The metagenomics sequencing revolution has revealed that viruses are ubiquitous. They infect almost every eukaryotic and prokaryotic species and are the most abundant biological entities on Earth. Parasites are no exception. Arthropods are well-known vectors of viruses of health significance (known as arboviruses), but nematodes, flatworms, fungi, and protozoans also host a plethora of viruses, hereafter called parasite viruses [10–18]. Remarkably, some parasite viruses are transmitted from the parasite to the vertebrate host, stimulate the host immune response, and contribute to modulating parasite pathogenicity [11,13,19–21]. These noteworthy discoveries are leading toward the rise of a novel field of research focusing on targeting parasite viruses for parasite detection [22–24] and on characterizing their role in modulating parasite pathogenicity [10,11,19,25–28]. Despite the relative youth of the field, it is becoming evident that parasito-virology is offering new perspectives for the development of diagnostic, preventive, and therapeutic strategies with the potential to revolutionize the fight against parasites, many of which being responsible for major neglected tropical diseases [29]. The discovery of the ubiquity of parasite viruses coincides with a time when the field of virology is benefiting from remarkable technological advancements that facilitate the study of non-cultivable viruses. In this viewpoint, we consider the challenges associated with the study of parasite viruses and provide a roadmap of key methodologies and detection tools to develop, and biological data to collect to assess how each parasite virus discovery can be best exploited in the fight against parasitic diseases (Fig 1).

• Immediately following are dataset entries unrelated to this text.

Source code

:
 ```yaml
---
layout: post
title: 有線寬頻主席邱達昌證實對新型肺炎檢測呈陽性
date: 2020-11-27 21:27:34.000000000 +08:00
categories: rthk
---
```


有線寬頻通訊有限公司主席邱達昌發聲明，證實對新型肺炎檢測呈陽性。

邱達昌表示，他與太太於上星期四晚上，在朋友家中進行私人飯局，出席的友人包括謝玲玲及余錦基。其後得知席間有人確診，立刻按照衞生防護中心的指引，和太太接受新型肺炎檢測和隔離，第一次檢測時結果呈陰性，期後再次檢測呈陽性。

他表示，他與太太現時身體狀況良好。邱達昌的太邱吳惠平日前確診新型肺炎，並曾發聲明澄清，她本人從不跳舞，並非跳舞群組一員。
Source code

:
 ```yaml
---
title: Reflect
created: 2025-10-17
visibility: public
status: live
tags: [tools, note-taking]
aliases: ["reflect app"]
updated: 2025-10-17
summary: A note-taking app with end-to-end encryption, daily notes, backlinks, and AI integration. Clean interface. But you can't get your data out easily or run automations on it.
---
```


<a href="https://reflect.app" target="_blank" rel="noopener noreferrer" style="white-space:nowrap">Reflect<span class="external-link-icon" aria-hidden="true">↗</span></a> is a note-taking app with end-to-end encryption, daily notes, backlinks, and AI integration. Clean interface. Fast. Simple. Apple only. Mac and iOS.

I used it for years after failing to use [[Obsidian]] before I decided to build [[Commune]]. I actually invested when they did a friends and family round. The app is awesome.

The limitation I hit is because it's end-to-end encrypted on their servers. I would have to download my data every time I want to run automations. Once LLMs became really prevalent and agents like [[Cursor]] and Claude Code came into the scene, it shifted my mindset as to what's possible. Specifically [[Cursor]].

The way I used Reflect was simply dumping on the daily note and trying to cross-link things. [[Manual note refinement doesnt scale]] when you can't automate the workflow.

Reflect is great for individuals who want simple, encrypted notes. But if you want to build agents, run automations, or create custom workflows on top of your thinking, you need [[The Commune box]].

Roadmap for a comprehensive characterization of a novel parasite virus from virus discovery to the development of detection and identification methods, functional studies, and identification of therapeutic applications.Studies needed encompass all fields of virology such as the study of the biology of viruses and viral diseases, including the evolution, distribution, ecology, physiology, tropism, molecular biology, epidemiological, and clinical aspects of viruses in order to provide a complete picture of the virus–parasite (co-)evolutionary history and of the virus role in parasite–host interaction.
Virus discovery
As obligate intracellular parasites, viruses require cells in which to replicate. The cells must express appropriate receptors and other proteins required by the virus. Cultured cells are often used to study basic steps in viral replication [30]. Viruses can be purified away from cellular proteins and organelles using centrifugation techniques [31]. Historically, the process of obtaining a pure virus culture was a necessary first step toward virus characterization [32]. In permissive cells, virally induced characteristic changes to cell morphology (known as cytopathic effects) are observable under light microscopy. Novel virions are released in the supernatant, producing a virus culture that can be purified.
For most parasites, the presence of associated viruses has never been investigated. The isolation of parasite-borne viruses—namely viruses of parasites that can infect parasitized hosts—may be attempted on vertebrate cell lines. Parasite-specific viruses isolation may prove more difficult given that parasite cell lines are not available, but in vitro culture of parasite isolates infected by known viruses may be considered instead.
Fortunately, parasito-virologists can rely on next generation sequencing (NGS), a technology that has revolutionized virology by facilitating virus discovery [13,14,33]. Indeed, conversely to bacteria, viral genomes are highly variable in size (from less than 5 kb to 1.2 Mb) and nucleic composition (single- or double-stranded monopartite or segmented DNA or RNA molecules), and no conserved genes exist across viral taxa, preventing the development of generic methods of identification. Therefore, most recent virus discoveries rely on sequence-independent (or random) methods of amplification followed by NGS, known as metagenomics (sequencing of the total DNA content of a sample) or metatranscriptomics (sequencing of the total RNA content of a sample) [34]. Yet, the detection of highly divergent viral sequences, which relies on sequence comparison to public nucleotide and protein databases, is limited to viruses with a minimum of 30% of amino-acid identity to known viral sequences. This limitation impacts parasite virus discovery because our current knowledge of virus taxonomy is strongly biased toward viruses that infect humans, arthropods, bacteria, and land plants and because parasite viruses often belong to novel distant taxa [13,35–37]. That being said, recent developments in using deep learning algorithm for the purpose of virus discovery is showing great promise [38]. Finally, upon virus genome discovery, assembly, and annotation, the parasitology community must commit to submitting newly discovered viruses to be approved and ratified by the International Committee on Taxonomy of viruses (https://ictv.global/taxonomy/) to allow quality control, taxonomic classification of the newly discovered viruses, and inclusion in reference databases [39].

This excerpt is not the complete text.